We meant to spend a little more time cruising the southern Irish coast and ideally round Fastnet Rock before heading south. However, the weather convinced us to leave right away to take advantage of the northerly winds (and to avoid the upcoming strong southerlies).
While the water remained cold all the way to Lisbon, it was clear that we were moving south as day after day we were wearing less and less layers.
While La Coruna does not look that pretty from the water, we were quickly convinced we found a hidden jewel when walking down the old town alleys with endless rows of restaurants, bars and an amazing atmosphere until late. That in combination with outstanding food and endless opportunities to visit historic sites made for a good start into the Iberian part of our tour.
Santiago de Compostella did not disappoint at all; neither did Lisbon – fantastic destinations on their own.
What surprised us was the natural beauty of the Islas Cies (a must stop for any visitor in Galicia!) as well as the atmosphere of Porto. We wish we had been able to spend more time in either location.
On the downside, the water was much colder than expected and we therefore sailed in a fair bit of fog (we never saw the Portuguese coast north of Lisbon…).

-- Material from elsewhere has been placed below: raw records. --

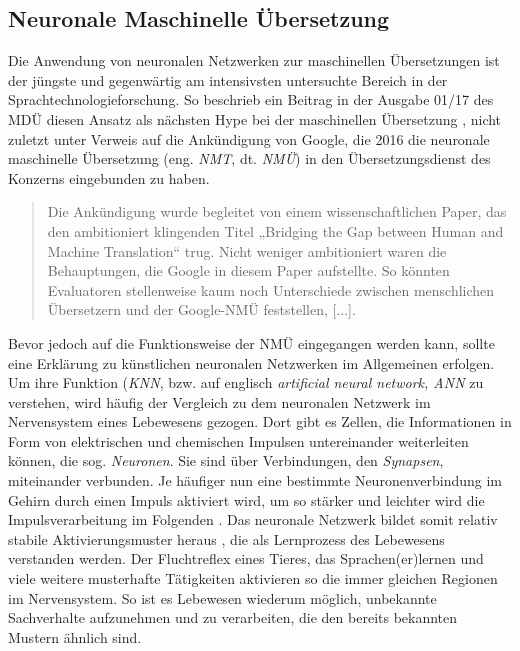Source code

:
\subsection{Neuronale Maschinelle Übersetzung}

\label{K3:subsec:NMT}


\begin{sloppypar}
Die Anwendung von neuronalen Netzwerken zur maschinellen Übersetzungen ist der jüngste und gegenwärtig am intensivsten untersuchte Bereich in der Sprachtechnologieforschung. So beschrieb ein Beitrag in der Ausgabe 01/17 des MDÜ diesen Ansatz als nächsten \glqq Hype bei der maschinellen Übersetzung\grqq{} \citep[38]{kruger_von_2017}, nicht zuletzt unter Verweis auf die Ankündigung von Google, die 2016 die neuronale maschinelle Übersetzung (eng. \emph{NMT}, dt. \emph{NMÜ}) in den Übersetzungsdienst des Konzerns eingebunden zu haben.\end{sloppypar}

\begin{quote}

Die Ankündigung wurde begleitet von einem wissenschaftlichen Paper, das den ambitioniert klingenden Titel „Bridging the Gap between Human and Machine Translation“ trug. Nicht weniger ambitioniert waren die Behauptungen, die Google in diesem Paper aufstellte. So könnten Evaluatoren stellenweise kaum noch Unterschiede zwischen menschlichen Übersetzern und der Google-NMÜ feststellen, [...]. \citep[38]{kruger_von_2017}

\end{quote}

Bevor jedoch auf die Funktionsweise der NMÜ eingegangen werden kann, sollte eine Erklärung zu künstlichen neuronalen Netzwerken im Allgemeinen erfolgen. Um ihre Funktion (\emph{KNN}, bzw. auf englisch \emph{artificial neural network, ANN} zu verstehen, wird häufig der Vergleich zu dem neuronalen Netzwerk im Nervensystem eines Lebewesens gezogen. Dort gibt es Zellen, die Informationen in Form von elektrischen und chemischen Impulsen untereinander weiterleiten können, die sog. \emph{Neuronen}. Sie sind über Verbindungen, den \emph{Synapsen}, miteinander verbunden. Je häufiger nun eine bestimmte Neuronenverbindung im Gehirn durch einen Impuls aktiviert wird, um so stärker und leichter wird die Impulsverarbeitung im Folgenden \citep[19\psq]{kriesel_kleiner_2005}. Das neuronale Netzwerk bildet somit \glqq relativ stabile Aktivierungsmuster heraus\grqq{} \citep[38]{kruger_von_2017}, die als Lernprozess des Lebewesens verstanden werden. Der Fluchtreflex eines Tieres, das Sprachen(er)lernen und viele weitere musterhafte Tätigkeiten aktivieren so die immer gleichen Regionen im Nervensystem. So ist es Lebewesen wiederum möglich, unbekannte Sachverhalte aufzunehmen und zu verarbeiten, die den bereits bekannten Mustern ähnlich sind.

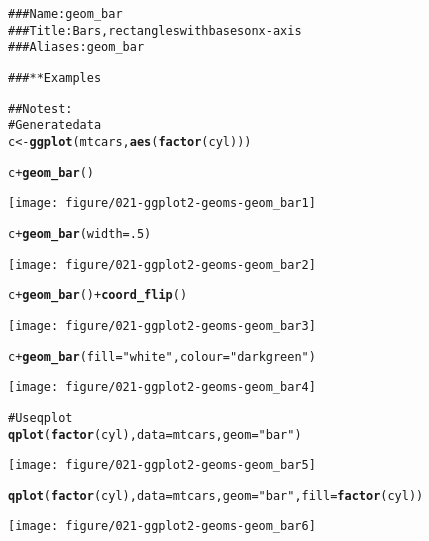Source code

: \documentclass[a4paper,titlepage]{tufte-handout}\usepackage{graphicx, color}
\makeatletter
\def\maxwidth{ %
  \ifdim\Gin@nat@width>\linewidth
    \linewidth
  \else
    \Gin@nat@width
  \fi
}
\newcommand{\hlfunctioncall}[1]{\textcolor[rgb]{0.501960784313725,0,0.329411764705882}{\textbf{#1}}}%
\newcommand{\hlstring}[1]{\textcolor[rgb]{0.6,0.6,1}{#1}}%
\newcommand{\hlcomment}[1]{\textcolor[rgb]{0.180392156862745,0.6,0.341176470588235}{#1}}%
\newenvironment{kframe}{%
 \def\at@end@of@kframe{}%
 \ifinner\ifhmode%
  \def\at@end@of@kframe{\end{minipage}}%
  \begin{minipage}{\columnwidth}%
 \fi\fi%
 \def\FrameCommand##1{\hskip\@totalleftmargin \hskip-\fboxsep
 \colorbox{shadecolor}{##1}\hskip-\fboxsep
     \hskip-\linewidth \hskip-\@totalleftmargin \hskip\columnwidth}%
 \MakeFramed {\advance\hsize-\width
   \@totalleftmargin\z@ \linewidth\hsize
   \@setminipage}}%
 {\par\unskip\endMakeFramed%
 \at@end@of@kframe}
\newenvironment{knitrout}{}{} %
\makeatother
\begin{document}
\begin{knitrout}
\color{fgcolor}\begin{kframe}
\begin{alltt}
\hlcomment{### Name: geom_bar}
\hlcomment{### Title: Bars, rectangles with bases on x-axis}
\hlcomment{### Aliases: geom_bar}

\hlcomment{### ** Examples}

\hlcomment{## No test: }
\hlcomment{# Generate data}
c <- \hlfunctioncall{ggplot}(mtcars, \hlfunctioncall{aes}(\hlfunctioncall{factor}(cyl)))

c + \hlfunctioncall{geom_bar}()
\end{alltt}
\end{kframe}
\texttt{[image: figure/021-ggplot2-geoms-geom\_bar1]} 
\begin{kframe}\begin{alltt}
c + \hlfunctioncall{geom_bar}(width=.5)
\end{alltt}
\end{kframe}
\texttt{[image: figure/021-ggplot2-geoms-geom\_bar2]} 
\begin{kframe}\begin{alltt}
c + \hlfunctioncall{geom_bar}() + \hlfunctioncall{coord_flip}()
\end{alltt}
\end{kframe}
\texttt{[image: figure/021-ggplot2-geoms-geom\_bar3]} 
\begin{kframe}\begin{alltt}
c + \hlfunctioncall{geom_bar}(fill=\hlstring{"white"}, colour=\hlstring{"darkgreen"})
\end{alltt}
\end{kframe}
\texttt{[image: figure/021-ggplot2-geoms-geom\_bar4]} 
\begin{kframe}\begin{alltt}

\hlcomment{# Use qplot}
\hlfunctioncall{qplot}(\hlfunctioncall{factor}(cyl), data=mtcars, geom=\hlstring{"bar"})
\end{alltt}
\end{kframe}
\texttt{[image: figure/021-ggplot2-geoms-geom\_bar5]} 
\begin{kframe}\begin{alltt}
\hlfunctioncall{qplot}(\hlfunctioncall{factor}(cyl), data=mtcars, geom=\hlstring{"bar"}, fill=\hlfunctioncall{factor}(cyl))
\end{alltt}
\end{kframe}
\texttt{[image: figure/021-ggplot2-geoms-geom\_bar6]} 
\begin{kframe}\begin{alltt}


\end{alltt}
\end{kframe}
\end{knitrout}
\end{document}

Should YouTube not play this video in your country, try this link instead: https://goo.gl/photos/94mEV21sn4vgUT1j9
Today’s highlight was another UNESCO world heritage site (2 in 2 days now), Santiago de Compostela – the famous city at the end of the Camino de Santiago pilgrimage. The train ride took less than an hour and the old town was just amazing, like a Disneyland for history buffs.
While the inner city was filled with tourists, we had a great time strolling around, waiting in line to see the tomb of apostle Saint James under the cathedral and many, many other very old and beautiful buildings… – and most importantly:
We found a restaurant that served paella!
Ordering various kinds allowed us to sample a wider variety and finally satisfy Alex’s craving.
We enjoyed that nice lunch, took the train back to A Coruna and took care of groceries and numerous other errands. A burgee was exchanged with the Real Club Nautico Coruna and the first course of our dinner organized at El Rey del Jamon.
After the outstanding appetizer at the King of Ham, we went to our favorite place around the corner and enjoyed another typical Galician meal. The by now obligatory ice cream stop at the local ice cream parlor rounded off the day.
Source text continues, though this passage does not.